Existe um muro de Berlim dentro de mim. Que se quebra toda vez que lembro da realidade vazia e triste que é não ter você. Meloso como um chocolate ao sol, eu quero tudo que não posso ter. Porque? Porque? Porque? Esse muro vai desabando toda vez que tenho certeza do impostor que sou, falso escritor, um sujo. A verdade é que eu tento escrever sempre o contrario na esperança de que o universo leve meu amor ate você e mude a realidade num piscar de olhos. Dentro de mim alguns jarros cheios de sonhos estão ficando velhos e fracos. E começando a achar que certas coisas são impossíveis. Ao mesmo tempo que esse muro vai desabando também vai abrindo a visão do que existe ao meu redor. Também sei que me destruir talvez seja a única forma de chegar perto de você. Me destruo escrevendo. Me destruo fumando, me destruo pensando, me destruo a cada metro cúbico de oxigeno que entra nos meus pulmões. A cada metáfora ruim e sem graça que saem agora pelas minhas mãos. Já que meus dedos não podem teclar outra coisa. Eu te amo tanto *******.
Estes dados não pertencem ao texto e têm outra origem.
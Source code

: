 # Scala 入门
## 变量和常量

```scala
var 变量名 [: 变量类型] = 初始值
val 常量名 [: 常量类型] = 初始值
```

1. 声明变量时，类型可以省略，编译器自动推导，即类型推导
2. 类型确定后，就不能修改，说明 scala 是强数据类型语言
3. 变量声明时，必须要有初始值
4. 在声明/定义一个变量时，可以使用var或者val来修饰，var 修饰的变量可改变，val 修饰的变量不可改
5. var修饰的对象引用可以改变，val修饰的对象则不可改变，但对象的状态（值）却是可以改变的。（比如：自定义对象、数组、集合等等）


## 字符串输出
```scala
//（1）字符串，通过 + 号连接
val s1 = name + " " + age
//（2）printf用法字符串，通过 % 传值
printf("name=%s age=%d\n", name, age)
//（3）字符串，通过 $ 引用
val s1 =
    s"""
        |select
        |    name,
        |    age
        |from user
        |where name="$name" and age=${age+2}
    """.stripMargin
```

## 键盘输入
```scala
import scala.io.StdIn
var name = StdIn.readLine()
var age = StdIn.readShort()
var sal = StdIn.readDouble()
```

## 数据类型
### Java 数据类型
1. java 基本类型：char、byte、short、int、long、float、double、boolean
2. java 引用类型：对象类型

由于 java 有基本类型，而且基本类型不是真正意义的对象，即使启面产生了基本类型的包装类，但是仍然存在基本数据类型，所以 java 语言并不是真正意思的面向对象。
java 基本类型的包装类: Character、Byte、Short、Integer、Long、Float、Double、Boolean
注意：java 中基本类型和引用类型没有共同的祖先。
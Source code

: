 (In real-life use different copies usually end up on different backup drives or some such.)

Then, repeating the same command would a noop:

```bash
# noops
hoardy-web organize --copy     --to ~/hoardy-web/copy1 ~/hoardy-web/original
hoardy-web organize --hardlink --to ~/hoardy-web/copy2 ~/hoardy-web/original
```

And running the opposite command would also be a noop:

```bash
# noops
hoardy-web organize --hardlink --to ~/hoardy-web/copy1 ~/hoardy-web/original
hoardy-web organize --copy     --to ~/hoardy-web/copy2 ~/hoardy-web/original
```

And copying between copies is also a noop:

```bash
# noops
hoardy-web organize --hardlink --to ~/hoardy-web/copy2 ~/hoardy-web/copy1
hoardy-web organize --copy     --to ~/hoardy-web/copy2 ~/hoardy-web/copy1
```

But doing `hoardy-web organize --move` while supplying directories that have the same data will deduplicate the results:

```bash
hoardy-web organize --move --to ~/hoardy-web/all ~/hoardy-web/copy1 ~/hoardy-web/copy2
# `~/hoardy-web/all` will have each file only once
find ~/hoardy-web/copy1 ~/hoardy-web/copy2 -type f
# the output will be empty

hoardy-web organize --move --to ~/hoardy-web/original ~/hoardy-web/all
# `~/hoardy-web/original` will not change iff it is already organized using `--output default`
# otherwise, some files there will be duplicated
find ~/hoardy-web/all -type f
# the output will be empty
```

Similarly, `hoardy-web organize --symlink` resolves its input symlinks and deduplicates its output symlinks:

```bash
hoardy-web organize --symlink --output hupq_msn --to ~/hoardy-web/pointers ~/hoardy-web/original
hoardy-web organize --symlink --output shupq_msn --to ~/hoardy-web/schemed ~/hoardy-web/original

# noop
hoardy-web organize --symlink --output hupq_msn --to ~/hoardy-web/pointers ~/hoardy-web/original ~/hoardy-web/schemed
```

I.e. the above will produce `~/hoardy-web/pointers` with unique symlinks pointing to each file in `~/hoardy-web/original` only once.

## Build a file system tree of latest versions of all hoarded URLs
— Isso é forte, cara. Você podia entrar nesses concursos de escrita. — Disse o amigo depois de ler o manuscrito.

— Acho que não. Isso não é o tipo de coisa que vende. — Na verdade teria até vergonha de publicar uma porra dessas. Era tão indissociável das coisas que escrevia que temia que todos notassem o óbvio. Notassem o que as metáforas não conseguiam esconder. Era um vidro escrevendo e todos viam através dele uma marca de batom vermelho e um céu azul com nuvens brancas se arrastando e descobrindo o sol tímido que se esconde na enunciação mas que se abre para secar as roupas dela no varal.

— Vamo que já é hora. — Disse o amigo jogando a bituca de cigarro longe depois do último trago. — Já pensou se a fulana ouviu nossa conversa toda. hahah

— Nunca pensei mais acho que nunca mais apareceria aqui. — Colocou a carta no bolso de trás. E saíram conversando.

Do banheiro feminino sai ******* e pega a carta do chão.